* EXERCISE OBJECTIVE
Every line containing "usage" should be identified and copied from the data below.

* PROVIDED RECORDS

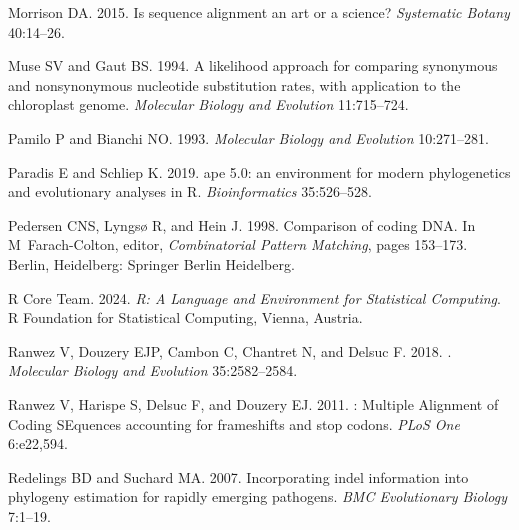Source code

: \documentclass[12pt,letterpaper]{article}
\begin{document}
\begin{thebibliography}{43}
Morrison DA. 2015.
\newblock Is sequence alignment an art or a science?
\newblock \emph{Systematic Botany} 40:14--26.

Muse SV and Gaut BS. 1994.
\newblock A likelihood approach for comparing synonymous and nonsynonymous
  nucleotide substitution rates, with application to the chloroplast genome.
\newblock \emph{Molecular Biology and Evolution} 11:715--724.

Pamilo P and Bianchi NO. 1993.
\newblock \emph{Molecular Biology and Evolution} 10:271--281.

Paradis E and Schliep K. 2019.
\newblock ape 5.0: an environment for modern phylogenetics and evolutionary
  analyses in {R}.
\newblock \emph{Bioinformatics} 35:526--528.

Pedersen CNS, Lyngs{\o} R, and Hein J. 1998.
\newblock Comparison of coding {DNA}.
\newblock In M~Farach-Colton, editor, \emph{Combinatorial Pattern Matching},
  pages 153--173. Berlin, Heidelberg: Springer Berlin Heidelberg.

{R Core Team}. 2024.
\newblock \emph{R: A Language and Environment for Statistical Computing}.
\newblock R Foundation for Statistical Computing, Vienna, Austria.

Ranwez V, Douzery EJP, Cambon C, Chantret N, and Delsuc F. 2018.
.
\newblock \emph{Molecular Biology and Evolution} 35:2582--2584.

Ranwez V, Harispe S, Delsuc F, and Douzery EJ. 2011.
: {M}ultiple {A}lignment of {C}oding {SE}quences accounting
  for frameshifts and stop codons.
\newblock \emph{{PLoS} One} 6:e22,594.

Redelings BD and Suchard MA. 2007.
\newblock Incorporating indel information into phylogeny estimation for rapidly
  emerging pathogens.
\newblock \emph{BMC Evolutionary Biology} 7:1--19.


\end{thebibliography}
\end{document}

---

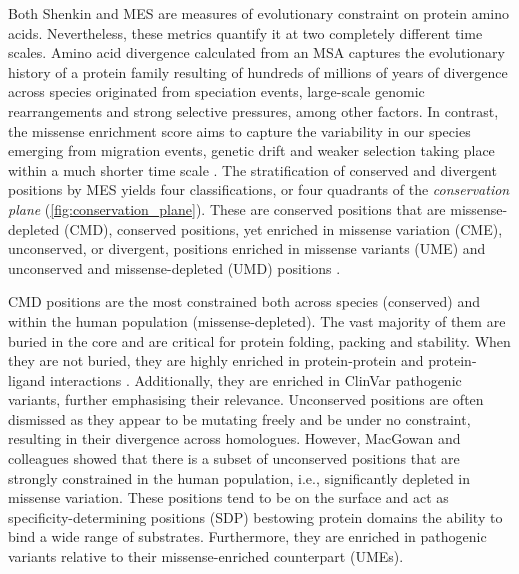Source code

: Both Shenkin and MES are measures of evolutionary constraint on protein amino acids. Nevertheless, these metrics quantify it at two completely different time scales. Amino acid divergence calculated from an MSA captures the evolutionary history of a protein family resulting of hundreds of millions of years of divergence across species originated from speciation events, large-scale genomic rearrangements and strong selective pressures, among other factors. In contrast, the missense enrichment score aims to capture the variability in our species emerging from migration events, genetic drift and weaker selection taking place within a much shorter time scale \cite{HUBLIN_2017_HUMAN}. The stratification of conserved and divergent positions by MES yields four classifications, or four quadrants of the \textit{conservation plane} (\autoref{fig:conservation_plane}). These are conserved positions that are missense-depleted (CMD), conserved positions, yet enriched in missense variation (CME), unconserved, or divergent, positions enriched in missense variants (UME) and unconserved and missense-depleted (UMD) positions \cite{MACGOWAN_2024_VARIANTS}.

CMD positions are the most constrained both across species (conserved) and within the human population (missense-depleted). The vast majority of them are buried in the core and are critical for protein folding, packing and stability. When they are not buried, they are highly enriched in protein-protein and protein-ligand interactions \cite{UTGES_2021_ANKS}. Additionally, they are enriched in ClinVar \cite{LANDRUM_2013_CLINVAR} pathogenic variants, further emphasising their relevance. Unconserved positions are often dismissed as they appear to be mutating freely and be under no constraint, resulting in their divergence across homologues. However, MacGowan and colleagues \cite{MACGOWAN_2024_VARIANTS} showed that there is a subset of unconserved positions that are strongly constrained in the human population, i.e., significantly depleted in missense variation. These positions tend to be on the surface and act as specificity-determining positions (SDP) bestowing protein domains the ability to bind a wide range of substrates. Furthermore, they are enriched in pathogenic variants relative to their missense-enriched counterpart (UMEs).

==

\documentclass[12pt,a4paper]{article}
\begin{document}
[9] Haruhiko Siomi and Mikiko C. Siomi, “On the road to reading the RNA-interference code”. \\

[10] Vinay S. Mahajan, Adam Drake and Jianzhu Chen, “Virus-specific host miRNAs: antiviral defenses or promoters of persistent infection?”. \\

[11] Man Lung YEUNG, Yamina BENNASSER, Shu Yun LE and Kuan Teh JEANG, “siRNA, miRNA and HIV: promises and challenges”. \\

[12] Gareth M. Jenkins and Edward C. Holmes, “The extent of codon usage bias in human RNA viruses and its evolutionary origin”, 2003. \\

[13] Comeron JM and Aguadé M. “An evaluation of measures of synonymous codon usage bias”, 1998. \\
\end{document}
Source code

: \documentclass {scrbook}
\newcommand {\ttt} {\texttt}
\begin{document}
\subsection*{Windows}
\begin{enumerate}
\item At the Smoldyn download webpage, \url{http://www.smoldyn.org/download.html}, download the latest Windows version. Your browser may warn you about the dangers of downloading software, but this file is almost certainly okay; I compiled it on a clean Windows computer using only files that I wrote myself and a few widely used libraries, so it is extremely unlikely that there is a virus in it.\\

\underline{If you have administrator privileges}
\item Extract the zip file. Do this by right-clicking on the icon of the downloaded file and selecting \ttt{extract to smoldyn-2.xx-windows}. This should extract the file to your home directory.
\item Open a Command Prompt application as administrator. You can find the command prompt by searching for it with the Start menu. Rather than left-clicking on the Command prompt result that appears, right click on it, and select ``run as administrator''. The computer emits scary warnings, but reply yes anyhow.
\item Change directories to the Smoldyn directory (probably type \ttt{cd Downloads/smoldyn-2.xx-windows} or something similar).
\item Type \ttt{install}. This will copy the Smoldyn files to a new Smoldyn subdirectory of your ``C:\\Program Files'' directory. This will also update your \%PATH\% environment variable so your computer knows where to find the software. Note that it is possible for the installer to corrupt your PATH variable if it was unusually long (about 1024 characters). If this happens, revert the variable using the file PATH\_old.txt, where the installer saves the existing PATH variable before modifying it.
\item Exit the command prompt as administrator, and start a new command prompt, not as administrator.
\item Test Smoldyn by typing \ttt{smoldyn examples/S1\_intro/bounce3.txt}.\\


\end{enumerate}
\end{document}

* EXERCISE RESULT
[12] Gareth M. Jenkins and Edward C. Holmes, “The extent of codon usage bias in human RNA viruses and its evolutionary origin”, 2003. \\
[13] Comeron JM and Aguadé M. “An evaluation of measures of synonymous codon usage bias”, 1998. \\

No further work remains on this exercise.